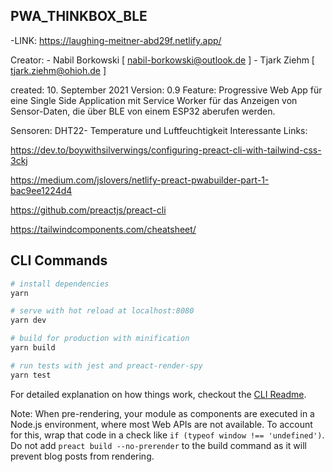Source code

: ## PWA_THINKBOX_BLE

-LINK: https://laughing-meitner-abd29f.netlify.app/

Creator: 
            - Nabil Borkowski [ nabil-borkowski@outlook.de ] 
            - Tjark Ziehm [ tjark.ziehm@ohioh.de ]

created: 10. September 2021
Version: 0.9
Feature: Progressive Web App für eine Single Side Application mit Service Worker für das Anzeigen von Sensor-Daten, die über BLE von einem ESP32 aberufen werden.

Sensoren: DHT22- Temperature und Luftfeuchtigkeit 
Interessante Links:

https://dev.to/boywithsilverwings/configuring-preact-cli-with-tailwind-css-3ckj

https://medium.com/jslovers/netlify-preact-pwabuilder-part-1-bac9ee1224d4

https://github.com/preactjs/preact-cli

https://tailwindcomponents.com/cheatsheet/


## CLI Commands

``` bash
# install dependencies
yarn

# serve with hot reload at localhost:8080
yarn dev

# build for production with minification
yarn build

# run tests with jest and preact-render-spy 
yarn test
```

For detailed explanation on how things work, checkout the [CLI Readme](https://github.com/developit/preact-cli/blob/master/README.md).

Note: When pre-rendering, your module as components are executed in a Node.js environment, where most Web APIs are not available. To account for this, wrap that code in a check like `if (typeof window !== 'undefined')`. 
Do not add `preact build --no-prerender` to the build command as it will prevent blog posts from rendering.
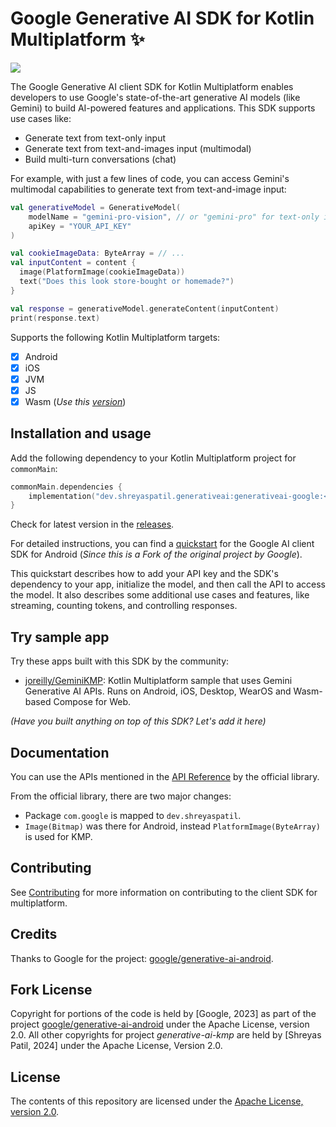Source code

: # Google Generative AI SDK for Kotlin Multiplatform ✨

<a href="https://search.maven.org/search?q=g:dev.shreyaspatil.generativeai"><img src="https://img.shields.io/maven-central/v/dev.shreyaspatil.generativeai/generativeai-google?label=Maven%20Central&logo=kotlin&style=flat-square"/></a>

The Google Generative AI client SDK for Kotlin Multiplatform enables developers to use Google's 
state-of-the-art generative AI models (like Gemini) to build AI-powered features and applications. 
This SDK supports use cases like:
- Generate text from text-only input
- Generate text from text-and-images input (multimodal)
- Build multi-turn conversations (chat)

For example, with just a few lines of code, you can access Gemini's multimodal capabilities to 
generate text from text-and-image input:

```kotlin
val generativeModel = GenerativeModel(
    modelName = "gemini-pro-vision", // or "gemini-pro" for text-only input
    apiKey = "YOUR_API_KEY"
)

val cookieImageData: ByteArray = // ...
val inputContent = content {
  image(PlatformImage(cookieImageData))
  text("Does this look store-bought or homemade?")
}

val response = generativeModel.generateContent(inputContent)
print(response.text)
```

Supports the following Kotlin Multiplatform targets:
- [x] Android
- [x] iOS
- [x] JVM
- [x] JS
- [x] Wasm (_Use this [version](https://github.com/PatilShreyas/generative-ai-kmp/releases/tag/v0.1.2-0.0.1-wasm)_)

## Installation and usage

Add the following dependency to your Kotlin Multiplatform project for `commonMain`:

```kotlin
commonMain.dependencies {
    implementation("dev.shreyaspatil.generativeai:generativeai-google:<version>")
}
```

Check for latest version in the [releases](https://github.com/PatilShreyas/generative-ai-kmp/releases).

For detailed instructions, you can find a [quickstart](https://ai.google.dev/tutorials/android_quickstart) 
for the Google AI client SDK for Android (_Since this is a Fork of the original project by Google_).

This quickstart describes how to add your API key and the SDK's dependency to your app, 
initialize the model, and then call the API to access the model. It also describes some additional 
use cases and features, like streaming, counting tokens, and controlling responses.

## Try sample app

Try these apps built with this SDK by the community:

- [joreilly/GeminiKMP](https://github.com/joreilly/GeminiKMP): Kotlin Multiplatform sample that uses Gemini Generative AI APIs. Runs on Android, iOS, Desktop, WearOS and Wasm-based Compose for Web.

*(Have you built anything on top of this SDK? Let's add it here)*

## Documentation

You can use the APIs mentioned in the [API Reference](https://ai.google.dev/tutorials/android_quickstart)
by the official library.

From the official library, there are two major changes:
- Package `com.google` is mapped to `dev.shreyaspatil`.
- `Image(Bitmap)` was there for Android, instead `PlatformImage(ByteArray)` is used for KMP.

## Contributing

See [Contributing](https://github.com/patilshreyas/generative-ai-kmp/blob/main/CONTRIBUTING.md) for 
more information on contributing to the client SDK for multiplatform.

## Credits
Thanks to Google for the project: [google/generative-ai-android](https://github.com/google/generative-ai-android).

## Fork License
Copyright for portions of the code is held by [Google, 2023] as part of the project 
[google/generative-ai-android](https://github.com/google/generative-ai-android) under the 
Apache License, version 2.0. 
All other copyrights for project *generative-ai-kmp* are held by [Shreyas Patil, 2024] under the 
Apache License, Version 2.0.

## License

The contents of this repository are licensed under the
[Apache License, version 2.0](http://www.apache.org/licenses/LICENSE-2.0).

■ **TASK GOAL**
For this answer, retype the lines from the start of the listing through the line that holds "Version: 0.9", inclusive, exactly and without pictures.

■ **ANSWER BELOW**
Source code

: ## PWA_THINKBOX_BLE

-LINK: https://laughing-meitner-abd29f.netlify.app/

Creator: 
            - Nabil Borkowski [ nabil-borkowski@outlook.de ] 
            - Tjark Ziehm [ tjark.ziehm@ohioh.de ]

created: 10. September 2021
Version: 0.9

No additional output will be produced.